Dans sa Postface, intitulée « Apologétique ancienne et culture contemporaine » (p. 467-478), le professeur Joseph Doré - devenu entretemps Archevêque de Strasbourg et, par le fait même, Chancelier de la Faculté de théologie catholique de l'Université des sciences humaines de Strasbourg - souligne l'intérêt permanent des précurseurs des premiers siècles pour les intellectuels et les théologiens d'aujourd'hui. D'entrée de jeu il observe que, si la culture contemporaine, « culture de la science, de la critique et du soupçon, culture de l'émancipation individuelle, de la sécularisation régnante, de la socialisation et même de la mondialisation croissantes… culture, pour faire bref, de la "modernité" », est bien différente de celle de l'époque paléochrétienne, « la foi chrétienne d'aujourd'hui est tout aussi radicalement affrontée à cette culture du présent que le furent à celle de leur propre environnement les disciples qui professèrent la foi du Christ aux tout premiers siècles de l'Église » (p. 468).

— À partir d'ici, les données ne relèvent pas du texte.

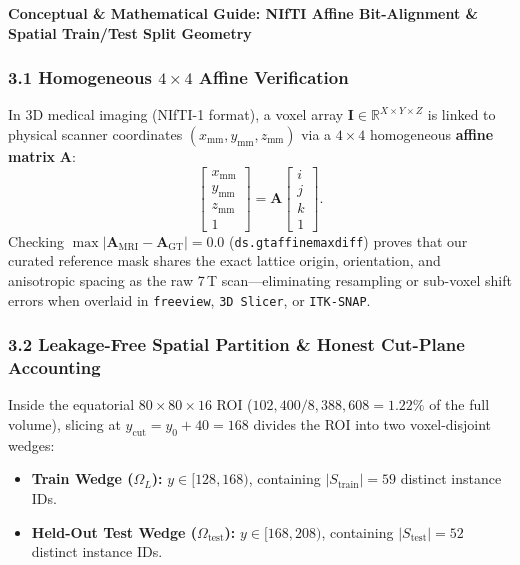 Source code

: \documentclass[10pt,a4paper]{article}
\renewcommand{\_}{\origunderscore\allowbreak}
\begin{document}
\begin{guidehdr}
{\small\bfseries\color{kiwigreen!75!black}Conceptual \& Mathematical Guide: NIfTI Affine Bit-Alignment \& Spatial Train/\allowbreak{}Test Split Geometry}
\end{guidehdr}

\subsubsection*{3.1 Homogeneous $4 \times 4$ Affine Verification}
In 3D medical imaging (NIfTI-1 format), a voxel array $\mathbf{I} \in \mathbb{R}^{X \times Y \times Z}$ is linked to physical scanner coordinates $(x_{\text{mm}}, y_{\text{mm}}, z_{\text{mm}})$ via a $4 \times 4$ homogeneous \textbf{affine matrix} $\mathbf{A}$:
\[
\begin{bmatrix} x_{\text{mm}} \\ y_{\text{mm}} \\ z_{\text{mm}} \\ 1 \end{bmatrix} = \mathbf{A} \begin{bmatrix} i \\ j \\ k \\ 1 \end{bmatrix}.
\]
Checking $\max|\mathbf{A}_{\text{MRI}} - \mathbf{A}_{\text{GT}}| = 0.0$ (\texttt{ds.gt\_affine\_max\_diff}) proves that our curated reference mask shares the exact lattice origin, orientation, and anisotropic spacing as the raw 7\,T scan---eliminating resampling or sub-voxel shift errors when overlaid in \texttt{freeview}, \texttt{3D Slicer}, or \texttt{ITK-SNAP}.

\subsubsection*{3.2 Leakage-Free Spatial Partition \& Honest Cut-Plane Accounting}
Inside the equatorial $80 \times 80 \times 16$ ROI ($102{,}400 / 8{,}388{,}608 = 1.22\%$ of the full volume), slicing at $y_{\text{cut}} = y_0 + 40 = 168$ divides the ROI into two voxel-disjoint wedges:
\begin{itemize}
\item \textbf{Train Wedge ($\Omega_L$):} $y \in [128, 168)$, containing $|S_{\text{train}}| = 59$ distinct instance IDs.
\item \textbf{Held-Out Test Wedge ($\Omega_{\text{test}}$):} $y \in [168, 208)$, containing $|S_{\text{test}}| = 52$ distinct instance IDs.
\end{itemize}
\end{document}
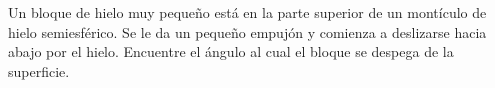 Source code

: \begin{mdframed}[style=warning]
	\begin{ejercicio}
		Un bloque de hielo muy pequeño está en la parte superior de un montículo de hielo semiesférico. Se le da un pequeño empujón y comienza a deslizarse hacia abajo por el hielo. Encuentre el ángulo al cual el bloque se despega de la superficie.
	\end{ejercicio}
\end{mdframed}













































































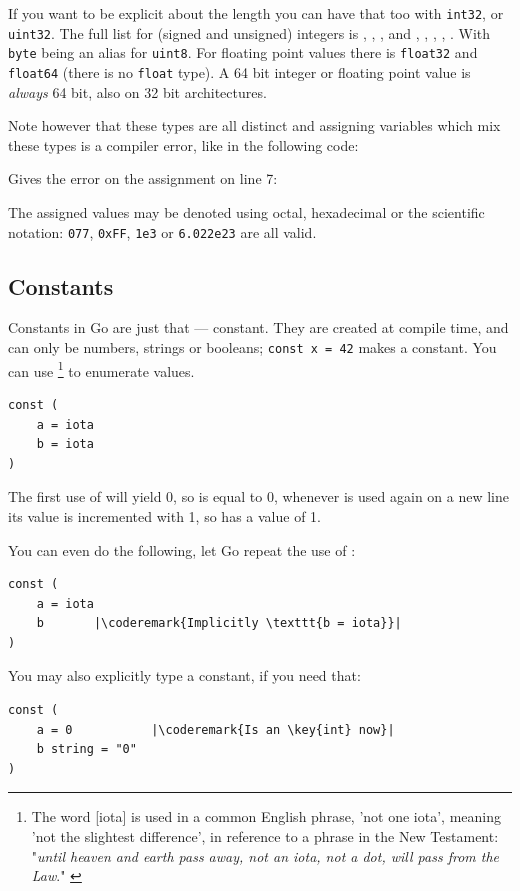 If you want to be explicit about the length you can have
that too with \lstinline{int32}, or \lstinline{uint32}. The full
list for (signed and unsigned) integers is
, , ,  and
, , , , .
With \lstinline{byte} being an
alias for \lstinline{uint8}. For floating point values there is
\lstinline{float32} and \lstinline{float64} (there is no \lstinline{float} type). 
A 64 bit integer or floating point value is \emph{always} 64 bit, also on 32 bit
architectures.

Note however
that these types are all distinct and assigning variables which mix
these types is a compiler error, like in the following code:

Gives the error on the assignment on line 7:

\noindent{}

The assigned values may be denoted using octal, hexadecimal or the scientific notation:
\lstinline{077}, \lstinline{0xFF}, \lstinline{1e3} or
\mbox{\lstinline{6.022e23}} are all valid.

\subsection{Constants}
\label{sec:constants}
Constants in Go are just that --- constant. They are created at compile
time, and can only be numbers, strings or booleans;
\lstinline{const x = 42} makes  a constant. You can use
 \footnote{The word [iota] is used in a common English phrase,
'not one iota', meaning 'not the slightest difference', in reference to
a phrase in the New Testament: "\emph{until heaven and earth pass away, not an
iota, not a dot, will pass from the Law}." \cite{iota}}
to enumerate values.
\begin{lstlisting}
const (
	a = iota
	b = iota 
)
\end{lstlisting}
The first use of  will yield 0, so  is equal to 0, whenever
 is used again on a new line its value is incremented with 1, so 
has a value of 1.

You can even do the following, let Go repeat the use of :
\begin{lstlisting}
const (
	a = iota
	b	    |\coderemark{Implicitly \texttt{b = iota}}|
)
\end{lstlisting}
You may also explicitly type a constant, if you need that:
\begin{lstlisting}
const (
	a = 0           |\coderemark{Is an \key{int} now}|
	b string = "0" 
)
\end{lstlisting}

Parmi les enseignements qui peuvent être recueillis d'une fréquentation renouvelée des apologistes des premiers siècles, J. D., évoquant le discours de Paul devant l'Aréopage d'Athènes (Ac 17, 18-34) retient d'abord que « leur relecture aujourd'hui peut d'autant plus nous convaincre de la réalité et de la force de l'apparentement entre foi chrétienne et rationalité, qu'elle nous rend plus attentifs à sa manifestation effective dès l'époque néotestamentaire elle-même. Dans l'affirmation aussi marquée d'un apparentement aussi originaire, les intellectuels et les théologiens appliqués aujourd'hui à réfléchir sur le christianisme et la foi chrétienne sont invités à recueillir une première et fondamentale leçon. Elle peut être d'importance en une époque où l'intelligence, non seulement scientifique mais philosophique, redouble l'urgence du questionnement sur « le sens » et où, corrélativement cependant (et que ce soit pour y acquiescer ou pour le déplorer), tant d'hommes sont portés à faire équivaloir attitude religieuse et concession (ou consentement) à l'irrationnel, voire fuite vers lui (p. 471).
« Quasiment aussi capital que le précédent, un deuxième point mérite d'être souligné, si la foi chrétienne s'est de fait exprimée dès les origines sur le registre de la rationalité logique et discursive, elle l'a fait selon des modalités diverses qui révèlent du même coup en elle une grande richesse de potentialités. A partir du (très précoce) moment où la foi chrétienne a réalisé qu'en somme elle n'échappait pas à la rationalité, elle ne pouvait guère voir là qu'une expresse volonté de Dieu. S'il s'avère que le logos produit par l'intelligence humaine non seulement n'est pas de soi hostile à la foi, non seulement n'est pas totalement extérieur à elle, mais apparaît bel et bien - quoique dans des conditions à déterminer et selon des modalités à préciser - nécessaire à son expression même, il faut bien en déduire qu'il entre bel et bien dans le plan divin de la révélation et du salut. Il faut alors considérer qu'à côté des Écritures juives), la philosophie (grecque) fait elle aussi partie, bien qu'à sa manière propre, de l'économie révélatrice de Dieu. Tel est d'ailleurs, dès le début de la première (lire : la deuxième) moitié du Ile siècle, le sentiment de Justin. (Première apologie 46, 3-4)…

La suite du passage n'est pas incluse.